Représentant de l’Union européenne au Congo-Kinshasa, l’ambassadeur Jean-Marc Châtaigner s’est réjoui de l’arrestation de ce chef milicien et forme le vœu que cette prise permettra la « relance effective » de la procédure judiciaire en cours.
Perspicace autant que réaliste, le chercheur Christophe Vogel met un petit bémol à cette apparente « euphorie » pour le moins injustifiée. Il fait remarquer, non sans raison, que « de nombreux acteurs impliqués [dans cette affaire criminelle] continuent à humer l’air frais.
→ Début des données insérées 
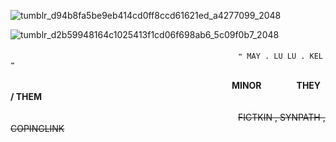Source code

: ![tumblr_d94b8fa5be9eb414cd0ff8ccd61621ed_a4277099_2048](https://github.com/velocicoaster/velocicoaster/assets/163074010/cd8f6c2e-8b11-44c5-bb91-5516b58b9521)

![tumblr_d2b59948164c1025413f1cd06f698ab6_5c09f0b7_2048](https://github.com/velocicoaster/velocicoaster/assets/163074010/ce3ee46c-e4c3-47b1-9c03-f43dd84c0fc3)

　　　　　　　　　　　　　　　　　　　　　　　　　　``❝ MAY . LU LU . KEL ❞``
                          
　　　　　　　　　　　　　　　　　　　　　　　　　 **MINOR　　　　THEY / THEM**

　　　　　　　　　　　　　　　　　　　　　　　　　　~~FICTKIN , SYNPATH , COPINGLINK~~

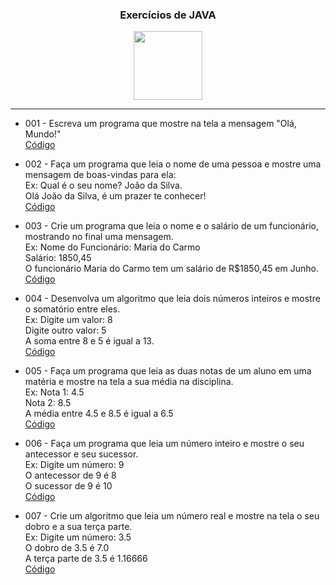 <h3 align="center">Exercícios de JAVA</h3>
<p align="center">
  <a href="https://github.com/julianoacs/100_Exercises">
    <img src="https://img.shields.io/github/watchers/julianoacs/100_Exercises?style=flat&logo=github&logoColor=whitesmoke&label=Watchers" width="110px"></a>
</p>
<hr>

- 001 - Escreva um programa que mostre na tela a mensagem "Olá, Mundo!"  
[Código](https://github.com/julianoacs/Exercicios/blob/main/Exercicios/001/src/pkg001/Main.java)

- 002 - Faça um programa que leia o nome de uma pessoa e mostre uma mensagem de boas-vindas para ela:  
Ex: Qual é o seu nome? João da Silva.  
Olá João da Silva, é um prazer te conhecer!  
[Código](https://github.com/julianoacs/Exercicios/blob/main/Exercicios/002/src/pkg002/Main.java)

- 003 - Crie um programa que leia o nome e o salário de um funcionário, mostrando no final uma mensagem.  
Ex: Nome do Funcionário: Maria do Carmo  
Salário: 1850,45  
O funcionário Maria do Carmo tem um salário de R$1850,45 em Junho.  
[Código](https://github.com/julianoacs/Exercicios/blob/main/Exercicios/003/src/pkg003/Main.java)

- 004 - Desenvolva um algoritmo que leia dois números inteiros e mostre o somatório entre eles.  
Ex: Digite um valor: 8  
Digite outro valor: 5  
A soma entre 8 e 5 é igual a 13.  
[Código](https://github.com/julianoacs/Exercicios/blob/main/Exercicios/004/src/pkg004/Main.java)

- 005 - Faça um programa que leia as duas notas de um aluno em uma matéria e mostre na tela a sua média na disciplina.  
Ex: Nota 1: 4.5  
Nota 2: 8.5  
A média entre 4.5 e 8.5 é igual a 6.5  
[Código](https://github.com/julianoacs/Exercicios/blob/main/Exercicios/005/src/pkg005/Main.java)

- 006 - Faça um programa que leia um número inteiro e mostre o seu antecessor e seu sucessor.  
Ex:
Digite um número: 9  
O antecessor de 9 é 8  
O sucessor de 9 é 10   
[Código](https://github.com/julianoacs/Exercicios/blob/main/Exercicios/006/Exercicio/src/Main.java)

- 007 - Crie um algoritmo que leia um número real e mostre na tela o seu dobro e a sua terça parte.  
Ex: Digite um número: 3.5  
O dobro de 3.5 é 7.0  
A terça parte de 3.5 é 1.16666  
[Código](https://github.com/julianoacs/Exercicios/blob/main/Exercicios/007/e007/src/Main.java)


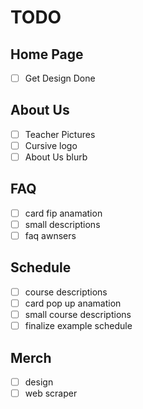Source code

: # TODO

## Home Page

- [ ] Get Design Done

## About Us

- [ ] Teacher Pictures
- [ ] Cursive logo
- [ ] About Us blurb

## FAQ

- [ ] card fip anamation
- [ ] small descriptions
- [ ] faq awnsers

## Schedule

- [ ] course descriptions
- [ ] card pop up anamation
- [ ] small course descriptions
- [ ] finalize example schedule

## Merch

- [ ] design
- [ ] web scraper
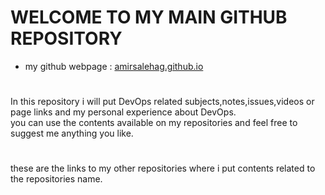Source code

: # WELCOME TO MY MAIN GITHUB REPOSITORY
* my github webpage : [amirsalehag.github.io](https://amirsalehag.github.io/devops)
#
In this repository i will put DevOps related subjects,notes,issues,videos or page links and my personal experience about DevOps.  
you can use the contents available on my repositories and feel free to suggest me anything you like.  
#
these are the links to my other repositories where i put contents related to the repositories name.
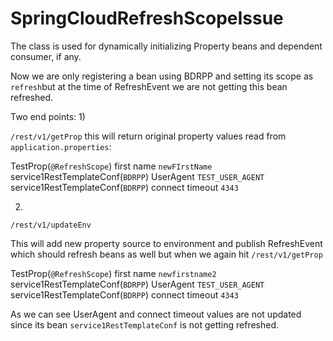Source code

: # SpringCloudRefreshScopeIssue

 The class is used for dynamically initializing Property beans and dependent consumer, if any.
 
 
 Now we are only registering a bean using BDRPP and setting its scope as `refresh`but at the time of RefreshEvent we are not getting this bean refreshed.
 
 Two end points:
 1) 
 
 `/rest/v1/getProp`
 this will return original property values read from `application.properties`:
 
 TestProp(`@RefreshScope`) first name               `newFIrstName` <br />
   service1RestTemplateConf(`BDRPP`) UserAgent       `TEST_USER_AGENT`   <br />
  service1RestTemplateConf(`BDRPP`) connect timeout   `4343` <br />
 
 2)
 `/rest/v1/updateEnv`
 
 This will add new property source to environment and publish RefreshEvent which should refresh beans as well
 but when we again hit
 `/rest/v1/getProp`
 
 TestProp(`@RefreshScope`) first name               `newfirstname2`  <br />
  service1RestTemplateConf(`BDRPP`) UserAgent       `TEST_USER_AGENT` <br />
 service1RestTemplateConf(`BDRPP`) connect timeout   `4343` <br />
 
 
 As we can see UserAgent and connect timeout values are not updated since its bean `service1RestTemplateConf` is not getting refreshed.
Ils sont loin d’être inquiétés ». Pour lui, Trésor Mputu Kankonde « n’en est qu’un ».
A en croire le prévenu Jean Bosco Mukanda, « Trésor » détiendrait les cheveux de Zaida Catalan.
UN IMMENSE « CIRQUE JUDICIAIRE »
On ne le dira jamais assez que depuis le mois de juin 2017, la Cour militaire à Kananga présente tous les reliefs d’un « cirque ». Cette juridiction parait délibérément incapable de déterminer les responsabilités sur la mort des deux experts onusiens chargés d’enquêter sur de violations des droits de l’homme. Ils devaient investiguer aussi sur des rumeurs sur des « fosses communes ».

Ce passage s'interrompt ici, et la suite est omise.